- Task
All of the lines below should be printed again exactly as they are.

-*-*-

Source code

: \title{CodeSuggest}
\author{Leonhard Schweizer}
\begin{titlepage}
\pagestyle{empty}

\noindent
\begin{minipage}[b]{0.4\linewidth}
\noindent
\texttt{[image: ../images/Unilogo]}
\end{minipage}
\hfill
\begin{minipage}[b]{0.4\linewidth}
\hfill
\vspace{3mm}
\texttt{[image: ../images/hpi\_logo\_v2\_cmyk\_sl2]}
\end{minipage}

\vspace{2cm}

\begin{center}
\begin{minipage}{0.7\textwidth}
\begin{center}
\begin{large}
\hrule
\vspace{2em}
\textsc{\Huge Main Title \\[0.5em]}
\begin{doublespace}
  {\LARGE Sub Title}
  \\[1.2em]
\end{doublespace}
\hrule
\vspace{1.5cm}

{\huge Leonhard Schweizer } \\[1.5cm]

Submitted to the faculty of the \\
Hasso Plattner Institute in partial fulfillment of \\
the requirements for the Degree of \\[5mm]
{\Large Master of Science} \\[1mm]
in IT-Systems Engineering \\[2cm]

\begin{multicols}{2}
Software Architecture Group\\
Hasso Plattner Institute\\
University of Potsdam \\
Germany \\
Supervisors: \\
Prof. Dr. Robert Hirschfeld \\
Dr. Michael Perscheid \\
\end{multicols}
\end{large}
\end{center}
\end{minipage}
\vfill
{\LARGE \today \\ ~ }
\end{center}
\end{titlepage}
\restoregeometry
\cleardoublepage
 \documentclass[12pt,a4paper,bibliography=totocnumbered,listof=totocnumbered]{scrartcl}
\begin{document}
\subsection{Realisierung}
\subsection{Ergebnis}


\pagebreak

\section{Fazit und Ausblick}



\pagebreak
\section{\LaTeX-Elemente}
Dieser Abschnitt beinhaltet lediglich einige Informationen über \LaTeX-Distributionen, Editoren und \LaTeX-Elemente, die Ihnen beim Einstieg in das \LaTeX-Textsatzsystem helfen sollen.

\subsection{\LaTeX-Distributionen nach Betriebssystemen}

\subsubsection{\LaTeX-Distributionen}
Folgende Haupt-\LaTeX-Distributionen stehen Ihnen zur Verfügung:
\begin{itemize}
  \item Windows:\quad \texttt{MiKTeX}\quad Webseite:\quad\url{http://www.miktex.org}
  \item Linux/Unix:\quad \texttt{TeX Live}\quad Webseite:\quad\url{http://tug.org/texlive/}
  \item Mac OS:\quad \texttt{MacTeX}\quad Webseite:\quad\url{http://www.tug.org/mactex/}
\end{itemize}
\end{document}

-*-*-

- Result for this exercise
Source code

: \title{CodeSuggest}
\author{Leonhard Schweizer}
\begin{titlepage}
\pagestyle{empty}

\noindent
\begin{minipage}[b]{0.4\linewidth}
\noindent
\texttt{[image: ../images/Unilogo]}
\end{minipage}
\hfill
\begin{minipage}[b]{0.4\linewidth}
\hfill
\vspace{3mm}
\texttt{[image: ../images/hpi\_logo\_v2\_cmyk\_sl2]}
\end{minipage}

\vspace{2cm}

\begin{center}
\begin{minipage}{0.7\textwidth}
\begin{center}
\begin{large}
\hrule
\vspace{2em}
\textsc{\Huge Main Title \\[0.5em]}
\begin{doublespace}
  {\LARGE Sub Title}
  \\[1.2em]
\end{doublespace}
\hrule
\vspace{1.5cm}

{\huge Leonhard Schweizer } \\[1.5cm]

Submitted to the faculty of the \\
Hasso Plattner Institute in partial fulfillment of \\
the requirements for the Degree of \\[5mm]
{\Large Master of Science} \\[1mm]
in IT-Systems Engineering \\[2cm]

\begin{multicols}{2}
Software Architecture Group\\
Hasso Plattner Institute\\
University of Potsdam \\
Germany \\
Supervisors: \\
Prof. Dr. Robert Hirschfeld \\
Dr. Michael Perscheid \\
\end{multicols}
\end{large}
\end{center}
\end{minipage}
\vfill
{\LARGE \today \\ ~ }
\end{center}
\end{titlepage}
\restoregeometry
\cleardoublepage
 \documentclass[12pt,a4paper,bibliography=totocnumbered,listof=totocnumbered]{scrartcl}
\begin{document}
\subsection{Realisierung}
\subsection{Ergebnis}


\pagebreak

\section{Fazit und Ausblick}



\pagebreak
\section{\LaTeX-Elemente}
Dieser Abschnitt beinhaltet lediglich einige Informationen über \LaTeX-Distributionen, Editoren und \LaTeX-Elemente, die Ihnen beim Einstieg in das \LaTeX-Textsatzsystem helfen sollen.

\subsection{\LaTeX-Distributionen nach Betriebssystemen}

\subsubsection{\LaTeX-Distributionen}
Folgende Haupt-\LaTeX-Distributionen stehen Ihnen zur Verfügung:
\begin{itemize}
  \item Windows:\quad \texttt{MiKTeX}\quad Webseite:\quad\url{http://www.miktex.org}
  \item Linux/Unix:\quad \texttt{TeX Live}\quad Webseite:\quad\url{http://tug.org/texlive/}
  \item Mac OS:\quad \texttt{MacTeX}\quad Webseite:\quad\url{http://www.tug.org/mactex/}
\end{itemize}
\end{document}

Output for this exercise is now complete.